◆ Data under study:
_ _ _ _ _ _ _
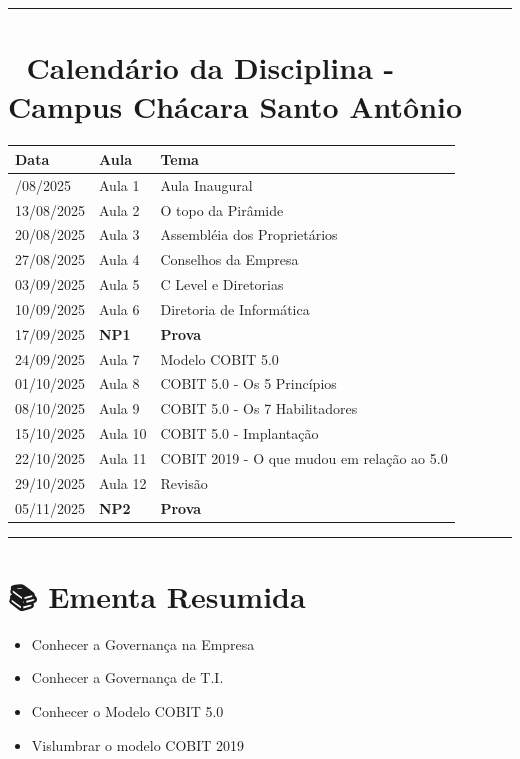 \documentclass[
]{book}
\begin{document}
\begin{center}\rule{0.5\linewidth}{0.5pt}\end{center}

\section{📅 Calendário da Disciplina - Campus Chácara Santo Antônio}\label{calenduxe1rio-da-disciplina---campus-chuxe1cara-santo-antuxf4nio}

\begin{longtable}[]{@{}lll@{}}
\toprule\noalign{}
Data & Aula & Tema \\
\midrule\noalign{}
\endhead
\bottomrule\noalign{}
\endlastfoot
06/08/2025 & Aula 1 & Aula Inaugural \\
13/08/2025 & Aula 2 & O topo da Pirâmide \\
20/08/2025 & Aula 3 & Assembléia dos Proprietários \\
27/08/2025 & Aula 4 & Conselhos da Empresa \\
03/09/2025 & Aula 5 & C Level e Diretorias \\
10/09/2025 & Aula 6 & Diretoria de Informática \\
17/09/2025 & \textbf{NP1} & \textbf{Prova} \\
24/09/2025 & Aula 7 & Modelo COBIT 5.0 \\
01/10/2025 & Aula 8 & COBIT 5.0 - Os 5 Princípios \\
08/10/2025 & Aula 9 & COBIT 5.0 - Os 7 Habilitadores \\
15/10/2025 & Aula 10 & COBIT 5.0 - Implantação \\
22/10/2025 & Aula 11 & COBIT 2019 - O que mudou em relação ao 5.0 \\
29/10/2025 & Aula 12 & Revisão \\
05/11/2025 & \textbf{NP2} & \textbf{Prova} \\
\end{longtable}

\begin{center}\rule{0.5\linewidth}{0.5pt}\end{center}

\section{📚 Ementa Resumida}\label{ementa-resumida}

\begin{itemize}
\item
  Conhecer a Governança na Empresa
\item
  Conhecer a Governança de T.I.
\item
  Conhecer o Modelo COBIT 5.0
\item
  Vislumbrar o modelo COBIT 2019
\end{itemize}
\end{document}
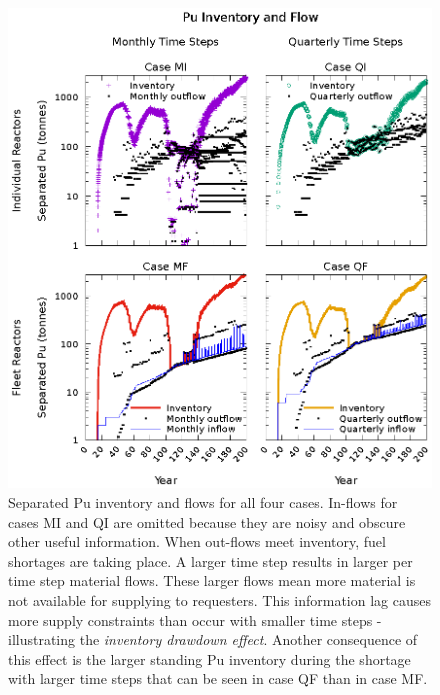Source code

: \documentclass{style}
\begin{document}
\begin{figure}[!h]
    \centering
    \includegraphics[width=1.0\textwidth]{exp2/puinv.eps}
    \caption[Separated Pu inventory and flow]{
        Separated Pu inventory and flows for all four cases.  In-flows for
        cases MI and QI are omitted because they are noisy and obscure other
        useful information.  When out-flows meet inventory, fuel shortages are taking place. A larger time step results in larger per time
        step material flows. These larger flows mean more material is not
        available for supplying to requesters.  This information lag causes
        more supply constraints than occur with smaller time steps -
        illustrating the \emph{inventory drawdown effect}. Another consequence of
        this effect is the larger standing Pu inventory during the shortage
        with larger time steps that can be seen in case QF than in case MF.
    }
    \label{fig:puinv}
\end{figure}
\end{document}
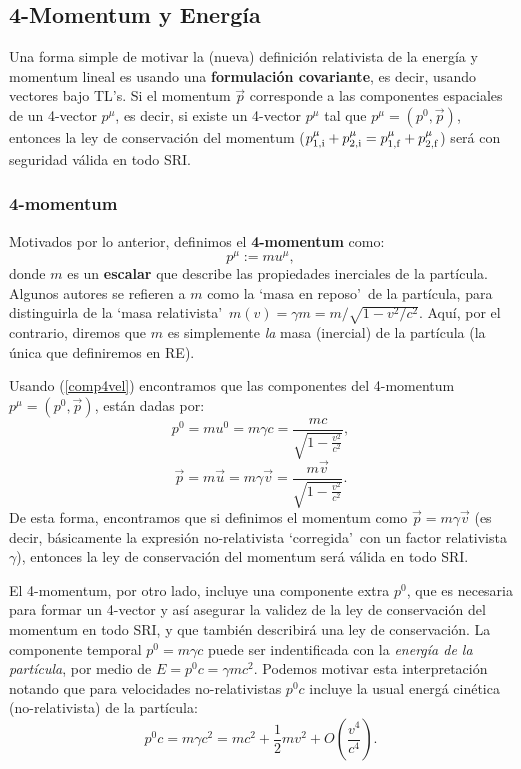 \subsection{4-Momentum y Energía}

Una forma simple de motivar la (nueva) definición relativista de la energía y momentum lineal es usando una \textbf{formulación covariante}, es decir, usando vectores bajo TL's. Si el
momentum $\vec{p}$ corresponde a las componentes espaciales de un 4-vector
$p^\mu$, es decir, si existe un 4-vector $p^\mu$ tal que $p^\mu=(p^0,\vec{p})$, entonces la ley de conservación del momentum
($p^\mu_{\rm 1,i}+p^\mu_{2,\rm i}=p^\mu_{1,\rm f}+p^\mu_{2,\rm f}$) será con seguridad válida en
todo SRI.

\subsubsection{4-momentum}
Motivados por lo anterior, definimos el \textbf{4-momentum} como:
\begin{equation}
\boxed{p^\mu :=mu^\mu, \label{def4mom}}
\end{equation}
donde $m$ es un \textbf{escalar} que describe las propiedades inerciales de la
partícula. Algunos autores se refieren a $m$ como la `masa en reposo'\ de la
partícula, para distinguirla de la `masa relativista'\ $m(v)=\gamma
m={m}/{\sqrt{1-{v^2}/{c^2}}}$. Aquí, por el contrario, diremos que $m$
es simplemente \textit{la} masa (inercial) de la partícula (la única que
definiremos en RE).

Usando (\ref{comp4vel}) encontramos que las componentes del 4-momentum
$p^\mu=(p^0,\vec{p})$, están dadas por:
\begin{equation}
\boxed{p^0=m u^0=m\gamma c=\frac{mc}{\sqrt{1-\frac{v^2}{c^2}}}},
\end{equation}
\begin{equation}
\boxed{\vec{p}=m \vec{u}=m\gamma \vec{v}=\frac{m\vec{v}}{\sqrt{1-\frac{v^2}{c^2}}}.}
\end{equation}
De esta forma, encontramos que si definimos el momentum como
$\vec{p}=m\gamma\vec{v}$ (es decir, básicamente la expresión no-relativista
`corregida'\ con un factor relativista $\gamma$), entonces la ley de
conservación del momentum será válida en todo SRI.

El 4-momentum, por otro lado, incluye una componente extra $p^0$, que es
necesaria para formar un 4-vector y así asegurar la validez de la ley de
conservación del momentum en todo SRI, y que también describirá una ley de
conservación. La componente temporal $p^0=m\gamma c$ puede ser indentificada
con la \textit{energía de la partícula}, por medio de $E=p^0 c=\gamma mc^2$.
Podemos motivar esta interpretación notando que para velocidades
no-relativistas $p^0 c$ incluye la usual energá cinética (no-relativista) de
la partícula:
\begin{equation}
p^0c=m\gamma c^2=mc^2+\frac{1}{2}mv^2+O(\frac{v^4}{c^4}).
\end{equation}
_ _ _ _ _ _ _
◆ Activity:
Everything in the material goes into the copy exactly, except the images.

◆ Exercise output:
 \documentclass[
]{book}
\begin{document}
\begin{center}\rule{0.5\linewidth}{0.5pt}\end{center}

\section{📅 Calendário da Disciplina - Campus Chácara Santo Antônio}\label{calenduxe1rio-da-disciplina---campus-chuxe1cara-santo-antuxf4nio}

\begin{longtable}[]{@{}lll@{}}
\toprule\noalign{}
Data & Aula & Tema \\
\midrule\noalign{}
\endhead
\bottomrule\noalign{}
\endlastfoot
06/08/2025 & Aula 1 & Aula Inaugural \\
13/08/2025 & Aula 2 & O topo da Pirâmide \\
20/08/2025 & Aula 3 & Assembléia dos Proprietários \\
27/08/2025 & Aula 4 & Conselhos da Empresa \\
03/09/2025 & Aula 5 & C Level e Diretorias \\
10/09/2025 & Aula 6 & Diretoria de Informática \\
17/09/2025 & \textbf{NP1} & \textbf{Prova} \\
24/09/2025 & Aula 7 & Modelo COBIT 5.0 \\
01/10/2025 & Aula 8 & COBIT 5.0 - Os 5 Princípios \\
08/10/2025 & Aula 9 & COBIT 5.0 - Os 7 Habilitadores \\
15/10/2025 & Aula 10 & COBIT 5.0 - Implantação \\
22/10/2025 & Aula 11 & COBIT 2019 - O que mudou em relação ao 5.0 \\
29/10/2025 & Aula 12 & Revisão \\
05/11/2025 & \textbf{NP2} & \textbf{Prova} \\
\end{longtable}

\begin{center}\rule{0.5\linewidth}{0.5pt}\end{center}

\section{📚 Ementa Resumida}\label{ementa-resumida}

\begin{itemize}
\item
  Conhecer a Governança na Empresa
\item
  Conhecer a Governança de T.I.
\item
  Conhecer o Modelo COBIT 5.0
\item
  Vislumbrar o modelo COBIT 2019
\end{itemize}
\end{document}
Source code

: \documentclass{style}
\begin{document}
\begin{figure}[!h]
    \centering
    \includegraphics[width=1.0\textwidth]{exp2/puinv.eps}
    \caption[Separated Pu inventory and flow]{
        Separated Pu inventory and flows for all four cases.  In-flows for
        cases MI and QI are omitted because they are noisy and obscure other
        useful information.  When out-flows meet inventory, fuel shortages are taking place. A larger time step results in larger per time
        step material flows. These larger flows mean more material is not
        available for supplying to requesters.  This information lag causes
        more supply constraints than occur with smaller time steps -
        illustrating the \emph{inventory drawdown effect}. Another consequence of
        this effect is the larger standing Pu inventory during the shortage
        with larger time steps that can be seen in case QF than in case MF.
    }
    \label{fig:puinv}
\end{figure}
\end{document}
 \subsection{4-Momentum y Energía}

Una forma simple de motivar la (nueva) definición relativista de la energía y momentum lineal es usando una \textbf{formulación covariante}, es decir, usando vectores bajo TL's. Si el
momentum $\vec{p}$ corresponde a las componentes espaciales de un 4-vector
$p^\mu$, es decir, si existe un 4-vector $p^\mu$ tal que $p^\mu=(p^0,\vec{p})$, entonces la ley de conservación del momentum
($p^\mu_{\rm 1,i}+p^\mu_{2,\rm i}=p^\mu_{1,\rm f}+p^\mu_{2,\rm f}$) será con seguridad válida en
todo SRI.

\subsubsection{4-momentum}
Motivados por lo anterior, definimos el \textbf{4-momentum} como:
\begin{equation}
\boxed{p^\mu :=mu^\mu, \label{def4mom}}
\end{equation}
donde $m$ es un \textbf{escalar} que describe las propiedades inerciales de la
partícula. Algunos autores se refieren a $m$ como la `masa en reposo'\ de la
partícula, para distinguirla de la `masa relativista'\ $m(v)=\gamma
m={m}/{\sqrt{1-{v^2}/{c^2}}}$. Aquí, por el contrario, diremos que $m$
es simplemente \textit{la} masa (inercial) de la partícula (la única que
definiremos en RE).

Usando (\ref{comp4vel}) encontramos que las componentes del 4-momentum
$p^\mu=(p^0,\vec{p})$, están dadas por:
\begin{equation}
\boxed{p^0=m u^0=m\gamma c=\frac{mc}{\sqrt{1-\frac{v^2}{c^2}}}},
\end{equation}
\begin{equation}
\boxed{\vec{p}=m \vec{u}=m\gamma \vec{v}=\frac{m\vec{v}}{\sqrt{1-\frac{v^2}{c^2}}}.}
\end{equation}
De esta forma, encontramos que si definimos el momentum como
$\vec{p}=m\gamma\vec{v}$ (es decir, básicamente la expresión no-relativista
`corregida'\ con un factor relativista $\gamma$), entonces la ley de
conservación del momentum será válida en todo SRI.

El 4-momentum, por otro lado, incluye una componente extra $p^0$, que es
necesaria para formar un 4-vector y así asegurar la validez de la ley de
conservación del momentum en todo SRI, y que también describirá una ley de
conservación. La componente temporal $p^0=m\gamma c$ puede ser indentificada
con la \textit{energía de la partícula}, por medio de $E=p^0 c=\gamma mc^2$.
Podemos motivar esta interpretación notando que para velocidades
no-relativistas $p^0 c$ incluye la usual energá cinética (no-relativista) de
la partícula:
\begin{equation}
p^0c=m\gamma c^2=mc^2+\frac{1}{2}mv^2+O(\frac{v^4}{c^4}).
\end{equation}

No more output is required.